* _Supplied data_
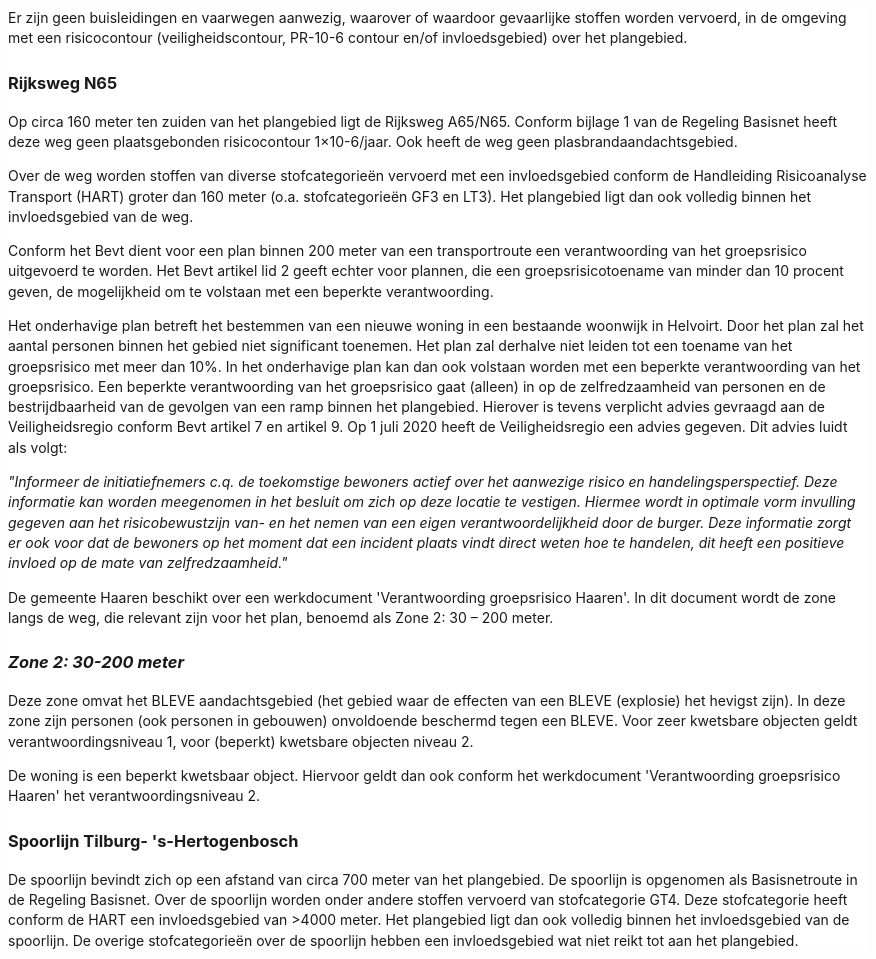 Er zijn geen buisleidingen en vaarwegen aanwezig, waarover of waardoor gevaarlijke stoffen worden vervoerd, in de omgeving met een risicocontour (veiligheidscontour, PR-10-6 contour en/of invloedsgebied) over het plangebied.

### Rijksweg N65

Op circa 160 meter ten zuiden van het plangebied ligt de Rijksweg A65/N65. Conform bijlage 1 van de Regeling Basisnet heeft deze weg geen plaatsgebonden risicocontour 1×10-6/jaar. Ook heeft de weg geen plasbrandaandachtsgebied.

Over de weg worden stoffen van diverse stofcategorieën vervoerd met een invloedsgebied conform de Handleiding Risicoanalyse Transport (HART) groter dan 160 meter (o.a. stofcategorieën GF3 en LT3). Het plangebied ligt dan ook volledig binnen het invloedsgebied van de weg.

Conform het Bevt dient voor een plan binnen 200 meter van een transportroute een verantwoording van het groepsrisico uitgevoerd te worden. Het Bevt artikel lid 2 geeft echter voor plannen, die een groepsrisicotoename van minder dan 10 procent geven, de mogelijkheid om te volstaan met een beperkte verantwoording.

Het onderhavige plan betreft het bestemmen van een nieuwe woning in een bestaande woonwijk in Helvoirt. Door het plan zal het aantal personen binnen het gebied niet significant toenemen. Het plan zal derhalve niet leiden tot een toename van het groepsrisico met meer dan 10%. In het onderhavige plan kan dan ook volstaan worden met een beperkte verantwoording van het groepsrisico. Een beperkte verantwoording van het groepsrisico gaat (alleen) in op de zelfredzaamheid van personen en de bestrijdbaarheid van de gevolgen van een ramp binnen het plangebied. Hierover is tevens verplicht advies gevraagd aan de Veiligheidsregio conform Bevt artikel 7 en artikel 9. Op 1 juli 2020 heeft de Veiligheidsregio een advies gegeven. Dit advies luidt als volgt:

*"Informeer de initiatiefnemers c.q. de toekomstige bewoners actief over het aanwezige risico en handelingsperspectief. Deze informatie kan worden meegenomen in het besluit om zich op deze locatie te vestigen. Hiermee wordt in optimale vorm invulling gegeven aan het risicobewustzijn van- en het nemen van een eigen verantwoordelijkheid door de burger. Deze informatie zorgt er ook voor dat de bewoners op het moment dat een incident plaats vindt direct weten hoe te handelen, dit heeft een positieve invloed op de mate van zelfredzaamheid."*

De gemeente Haaren beschikt over een werkdocument 'Verantwoording groepsrisico Haaren'. In dit document wordt de zone langs de weg, die relevant zijn voor het plan, benoemd als Zone 2: 30 – 200 meter.

### *Zone 2: 30-200 meter*

Deze zone omvat het BLEVE aandachtsgebied (het gebied waar de effecten van een BLEVE (explosie) het hevigst zijn). In deze zone zijn personen (ook personen in gebouwen) onvoldoende beschermd tegen een BLEVE. Voor zeer kwetsbare objecten geldt verantwoordingsniveau 1, voor (beperkt) kwetsbare objecten niveau 2.

De woning is een beperkt kwetsbaar object. Hiervoor geldt dan ook conform het werkdocument 'Verantwoording groepsrisico Haaren' het verantwoordingsniveau 2.

### Spoorlijn Tilburg- 's-Hertogenbosch

De spoorlijn bevindt zich op een afstand van circa 700 meter van het plangebied. De spoorlijn is opgenomen als Basisnetroute in de Regeling Basisnet. Over de spoorlijn worden onder andere stoffen vervoerd van stofcategorie GT4. Deze stofcategorie heeft conform de HART een invloedsgebied van >4000 meter. Het plangebied ligt dan ook volledig binnen het invloedsgebied van de spoorlijn. De overige stofcategorieën over de spoorlijn hebben een invloedsgebied wat niet reikt tot aan het plangebied.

* _Exercise_
Search the entries above for the word "Haaren", and copy every line where it occurs.

* _Exercise answer_
De gemeente Haaren beschikt over een werkdocument 'Verantwoording groepsrisico Haaren'. In dit document wordt de zone langs de weg, die relevant zijn voor het plan, benoemd als Zone 2: 30 – 200 meter.
De woning is een beperkt kwetsbaar object. Hiervoor geldt dan ook conform het werkdocument 'Verantwoording groepsrisico Haaren' het verantwoordingsniveau 2.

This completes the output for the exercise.